Quase metade dos livros trata de pautas identitárias, defende o ativismo ambiental ou tem como base pensadores com viés marxista. E essa porcentagem aumenta se o recorte englobar todos os finalistas (cinco em cada uma das 29 categorias). 

Mesmo uma obra como ‘Atenção Primária à Saúde em Municípios Rurais Remotos no Brasil’ (vencedora no segmento Enfermagem, Farmácia, Saúde Coletiva e Serviço Social) traz influências progressistas – sua principal referência é o pensamento socialista do geógrafo Milton Santos, um dos intelectuais mais citados pela ala woke da academia. 

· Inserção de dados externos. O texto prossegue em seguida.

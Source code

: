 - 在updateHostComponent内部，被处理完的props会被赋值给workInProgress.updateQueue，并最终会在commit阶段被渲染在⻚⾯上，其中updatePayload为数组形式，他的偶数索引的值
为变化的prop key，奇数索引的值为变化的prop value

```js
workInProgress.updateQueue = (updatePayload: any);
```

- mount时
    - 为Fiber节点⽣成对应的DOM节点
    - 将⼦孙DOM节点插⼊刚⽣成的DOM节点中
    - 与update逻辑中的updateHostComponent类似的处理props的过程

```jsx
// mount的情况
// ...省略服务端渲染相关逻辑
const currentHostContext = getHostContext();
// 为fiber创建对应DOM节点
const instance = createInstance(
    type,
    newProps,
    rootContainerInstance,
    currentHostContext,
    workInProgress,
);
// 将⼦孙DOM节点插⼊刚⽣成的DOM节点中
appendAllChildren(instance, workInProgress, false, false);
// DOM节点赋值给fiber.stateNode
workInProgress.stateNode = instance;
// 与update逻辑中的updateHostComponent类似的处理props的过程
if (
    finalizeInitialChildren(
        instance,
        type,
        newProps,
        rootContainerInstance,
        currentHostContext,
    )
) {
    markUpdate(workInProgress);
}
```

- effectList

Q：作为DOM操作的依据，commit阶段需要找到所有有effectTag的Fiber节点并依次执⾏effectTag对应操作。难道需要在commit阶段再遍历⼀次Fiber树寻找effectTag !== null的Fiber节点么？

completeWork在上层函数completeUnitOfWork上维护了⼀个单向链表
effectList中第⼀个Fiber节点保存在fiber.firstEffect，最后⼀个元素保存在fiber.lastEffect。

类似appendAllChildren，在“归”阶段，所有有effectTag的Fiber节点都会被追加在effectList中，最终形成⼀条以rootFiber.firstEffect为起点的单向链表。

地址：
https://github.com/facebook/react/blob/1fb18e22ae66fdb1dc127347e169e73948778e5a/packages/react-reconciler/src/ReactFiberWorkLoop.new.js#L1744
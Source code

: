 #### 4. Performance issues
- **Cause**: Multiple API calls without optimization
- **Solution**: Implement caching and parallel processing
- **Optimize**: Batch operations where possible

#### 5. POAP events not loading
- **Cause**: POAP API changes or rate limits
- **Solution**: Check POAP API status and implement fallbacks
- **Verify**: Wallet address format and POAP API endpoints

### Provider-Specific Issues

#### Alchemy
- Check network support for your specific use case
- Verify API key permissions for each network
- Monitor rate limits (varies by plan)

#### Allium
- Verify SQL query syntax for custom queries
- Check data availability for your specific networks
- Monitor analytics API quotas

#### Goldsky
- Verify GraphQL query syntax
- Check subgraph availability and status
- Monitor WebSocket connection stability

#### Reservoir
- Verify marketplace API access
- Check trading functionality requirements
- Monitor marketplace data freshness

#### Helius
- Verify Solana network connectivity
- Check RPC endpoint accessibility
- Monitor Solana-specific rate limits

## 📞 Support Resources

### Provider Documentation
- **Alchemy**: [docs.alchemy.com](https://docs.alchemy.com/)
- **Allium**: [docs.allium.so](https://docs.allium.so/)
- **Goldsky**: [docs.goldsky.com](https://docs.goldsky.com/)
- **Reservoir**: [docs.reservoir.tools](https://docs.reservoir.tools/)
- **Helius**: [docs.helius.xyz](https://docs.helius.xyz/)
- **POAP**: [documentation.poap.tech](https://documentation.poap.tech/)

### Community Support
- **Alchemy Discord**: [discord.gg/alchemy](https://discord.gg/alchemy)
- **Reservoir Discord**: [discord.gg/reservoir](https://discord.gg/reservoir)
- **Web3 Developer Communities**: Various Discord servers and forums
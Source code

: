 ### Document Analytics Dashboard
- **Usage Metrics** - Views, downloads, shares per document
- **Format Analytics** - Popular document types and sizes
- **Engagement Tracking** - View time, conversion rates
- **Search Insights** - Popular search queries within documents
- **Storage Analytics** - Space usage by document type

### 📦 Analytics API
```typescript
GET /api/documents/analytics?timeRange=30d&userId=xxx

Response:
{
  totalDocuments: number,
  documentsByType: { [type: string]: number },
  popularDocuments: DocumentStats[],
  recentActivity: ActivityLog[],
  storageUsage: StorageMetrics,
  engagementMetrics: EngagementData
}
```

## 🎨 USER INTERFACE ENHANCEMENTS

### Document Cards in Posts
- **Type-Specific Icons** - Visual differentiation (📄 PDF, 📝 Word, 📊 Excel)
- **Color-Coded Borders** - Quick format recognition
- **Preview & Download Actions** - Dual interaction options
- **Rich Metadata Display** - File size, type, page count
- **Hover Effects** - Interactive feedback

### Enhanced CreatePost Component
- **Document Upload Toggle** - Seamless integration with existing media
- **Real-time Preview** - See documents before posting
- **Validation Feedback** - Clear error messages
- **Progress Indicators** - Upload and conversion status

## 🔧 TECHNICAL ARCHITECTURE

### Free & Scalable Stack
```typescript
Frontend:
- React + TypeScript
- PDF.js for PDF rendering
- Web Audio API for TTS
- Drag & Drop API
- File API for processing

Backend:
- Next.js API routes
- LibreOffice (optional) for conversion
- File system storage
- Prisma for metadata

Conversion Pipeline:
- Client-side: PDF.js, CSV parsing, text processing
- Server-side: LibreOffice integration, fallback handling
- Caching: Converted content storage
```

Há exceções que confirmam a regra, como os premiados das ciências exatas. Ou a estatueta concedida ao pesquisador Sérgio Lazzarini por ‘A Privatização Certa: Por que as Empresas Privadas em Iniciativas Públicas Precisam de Governos Capazes’ (categoria Administração Pública e de Empresas, Ciências Contábeis e Turismo). 

Professor do Insper, em São Paulo, ele é um crítico das intervenções políticas do Executivo em empresas estatais (com e sem capital aberto). E, em entrevistas recentes, alerta que o PT está repetindo erros de seus governos anteriores nesse sentido.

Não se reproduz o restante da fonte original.